Work instruction
Among the records below, how many lines contain the word "niiden"? The answer is a single number.

━━━ Data for review

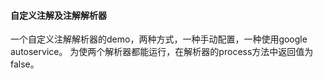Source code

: #### 自定义注解及注解解析器

一个自定义注解解析器的demo，两种方式，一种手动配置，一种使用google autoservice。
为使两个解析器都能运行，在解析器的process方法中返回值为false。
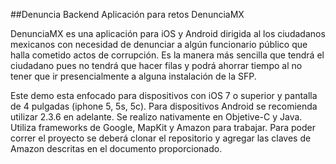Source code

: ##Denuncia Backend
Aplicación para retos DenunciaMX

DenunciaMX es una aplicación para iOS y Android dirigida al los ciudadanos mexicanos con necesidad de denunciar a algún funcionario público que halla cometido actos de corrupción. Es la manera más sencilla que tendrá el ciudadano pues no tendrá que hacer filas y podrá ahorrar tiempo al no tener que ir presencialmente a alguna instalación de la SFP.

Este demo esta enfocado para dispositivos con iOS 7 o superior y pantalla de 4 pulgadas (iphone 5, 5s, 5c). Para dispositivos Android se recomienda utilizar 2.3.6 en adelante. Se realizo nativamente en Objetive-C y Java. Utiliza frameworks de Google, MapKit y Amazon para trabajar. Para poder correr el proyecto se deberá clonar el repositorio y agregar las claves de Amazon descritas en el documento proporcionado.
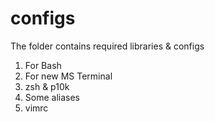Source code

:# configs
The folder contains required libraries  & configs

1. For Bash
2. For new MS Terminal
3. zsh & p10k
4. Some aliases
5. vimrc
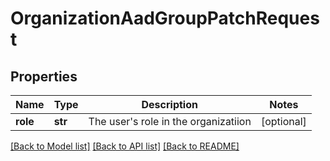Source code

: # OrganizationAadGroupPatchRequest

## Properties
Name | Type | Description | Notes
------------ | ------------- | ------------- | -------------
**role** | **str** | The user&#x27;s role in the organizatiion | [optional] 

[[Back to Model list]](../README.md#documentation-for-models) [[Back to API list]](../README.md#documentation-for-api-endpoints) [[Back to README]](../README.md)

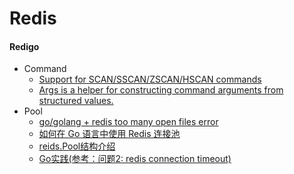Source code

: # Redis

#### Redigo
* Command
  * [Support for SCAN/SSCAN/ZSCAN/HSCAN commands](https://github.com/garyburd/redigo/issues/81)
  * [Args is a helper for constructing command arguments from structured values.](https://godoc.org/github.com/garyburd/redigo/redis#Args)
* Pool
  * [go/golang + redis too many open files error](https://stackoverflow.com/questions/19971968/go-golang-redis-too-many-open-files-error/19991687#19991687)
  * [如何在 Go 语言中使用 Redis 连接池](http://geek.csdn.net/news/detail/56388)
  * [reids.Pool结构介绍](http://blog.csdn.net/xiaohu50/article/details/51606349)
  * [Go实践(参考：问题2: redis connection timeout)](http://blog.csdn.net/yunba_io/article/details/46429079)
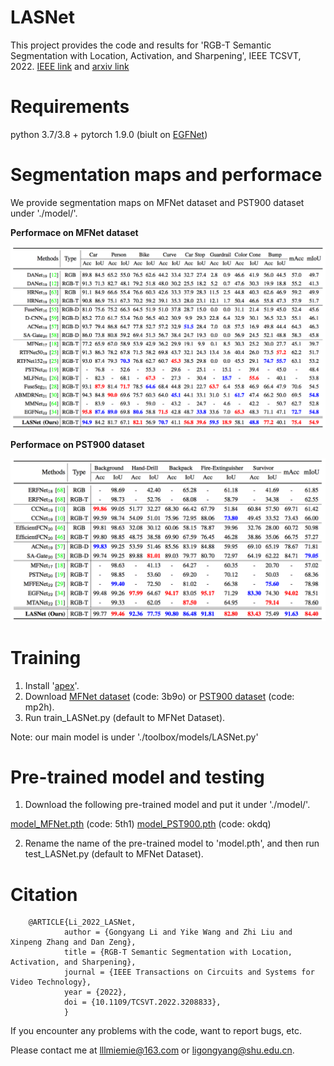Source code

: # LASNet 
  This project provides the code and results for 'RGB-T Semantic Segmentation with Location, Activation, and Sharpening', IEEE TCSVT, 2022. [IEEE link](https://ieeexplore.ieee.org/document/9900351) and [arxiv link](https://arxiv.org/abs/2210.14530)
  
# Requirements
  python 3.7/3.8 + pytorch 1.9.0 (biult on [EGFNet](https://github.com/ShaohuaDong2021/EGFNet))
   
   
# Segmentation maps and performace
   We provide segmentation maps on MFNet dataset and PST900 dataset under './model/'.
   
   **Performace on MFNet dataset**
   
   <div align=center>
   <img src="https://github.com/MathLee/LASNet/blob/main/Images/MFNet.png">
   </div>
   
   **Performace on PST900 dataset**
   
   <div align=center>
   <img src="https://github.com/MathLee/LASNet/blob/main/Images/PST900.png">
   </div>
 

# Training
1. Install '[apex](https://github.com/NVIDIA/apex)'.
2. Download [MFNet dataset](https://pan.baidu.com/s/1NHGazP7pwgEM47SP_ljJPg) (code: 3b9o) or [PST900 dataset](https://pan.baidu.com/s/13xgwFfUbu8zNvkwJq2Ggug) (code: mp2h).
3. Run train_LASNet.py (default to MFNet Dataset).

Note: our main model is under './toolbox/models/LASNet.py'


# Pre-trained model and testing
1. Download the following pre-trained model and put it under './model/'.

[model_MFNet.pth](https://pan.baidu.com/s/1dWCbTl274nzgdHGOsJkK_Q) (code: 5th1)   [model_PST900.pth](https://pan.baidu.com/s/1zQif2_8LTG5R7aabQOXjrA) (code: okdq)

2. Rename the name of the pre-trained model to 'model.pth', and then run test_LASNet.py (default to MFNet Dataset).
  
  
# Citation
        @ARTICLE{Li_2022_LASNet,
                author = {Gongyang Li and Yike Wang and Zhi Liu and Xinpeng Zhang and Dan Zeng},
                title = {RGB-T Semantic Segmentation with Location, Activation, and Sharpening},
                journal = {IEEE Transactions on Circuits and Systems for Video Technology},
                year = {2022},
                doi = {10.1109/TCSVT.2022.3208833},
                }
                
                
If you encounter any problems with the code, want to report bugs, etc.

Please contact me at lllmiemie@163.com or ligongyang@shu.edu.cn.
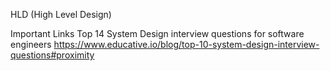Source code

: HLD (High Level Design)

Important Links
Top 14 System Design interview questions for software engineers
https://www.educative.io/blog/top-10-system-design-interview-questions#proximity
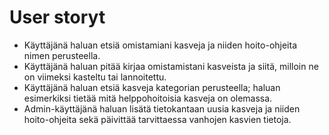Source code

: # User storyt

* Käyttäjänä haluan etsiä omistamiani kasveja ja niiden hoito-ohjeita nimen perusteella.
* Käyttäjänä haluan pitää kirjaa omistamistani kasveista ja siitä, milloin ne on viimeksi kasteltu tai lannoitettu.
* Käyttäjänä haluan etsiä kasveja kategorian perusteella; haluan esimerkiksi tietää mitä helppohoitoisia kasveja on olemassa.
* Admin-käyttäjänä haluan lisätä tietokantaan uusia kasveja ja niiden hoito-ohjeita sekä päivittää tarvittaessa vanhojen kasvien tietoja.
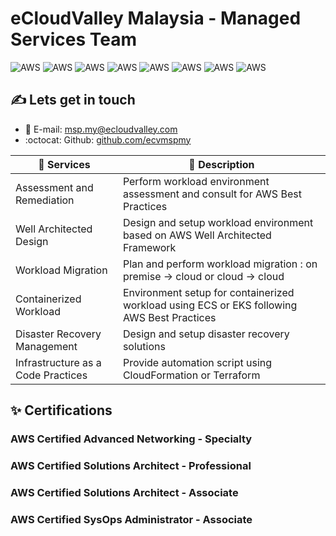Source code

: # eCloudValley Malaysia - Managed Services Team
  
![AWS](https://img.shields.io/badge/Premier_Consulting_Partner-AWS-yellow)
![AWS](https://img.shields.io/badge/DevOps_Competency-AWS-yellow)
![AWS](https://img.shields.io/badge/Migration_Competency-AWS-yellow)
![AWS](https://img.shields.io/badge/IOT_Compentency-AWS-yellow)
![AWS](https://img.shields.io/badge/Mobile_Compentency-AWS-yellow)
![AWS](https://img.shields.io/badge/Authorized_Training_Partner-AWS-yellow)
![AWS](https://img.shields.io/badge/Audited_Managed_Services_Provider-AWS-yellow)
![AWS](https://img.shields.io/badge/Well_Architected_Partner-AWS-yellow)  
  
## ✍️ Lets get in touch

- 📧 E-mail: [msp.my@ecloudvalley.com](msp.my@ecloudvalley.com)
- :octocat: Github: [github.com/ecvmspmy](https://github.com/ecvmspmy)
  
| 📂 **Services** | 📝 **Description** |
|-|-|
| Assessment and Remediation | Perform workload environment assessment and consult for AWS Best Practices |
| Well Architected Design | Design and setup workload environment based on AWS Well Architected Framework |
| Workload Migration | Plan and perform workload migration : on premise -> cloud or cloud -> cloud |
| Containerized Workload | Environment setup for containerized workload using ECS or EKS following AWS Best Practices |
| Disaster Recovery Management | Design and setup disaster recovery solutions |
| Infrastructure as a Code Practices | Provide automation script using CloudFormation or Terraform |
  
## ✨ Certifications  
  
### AWS Certified Advanced Networking - Specialty

### AWS Certified Solutions Architect - Professional

### AWS Certified Solutions Architect - Associate

### AWS Certified SysOps Administrator - Associate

━━━━━━

Solution to this task
2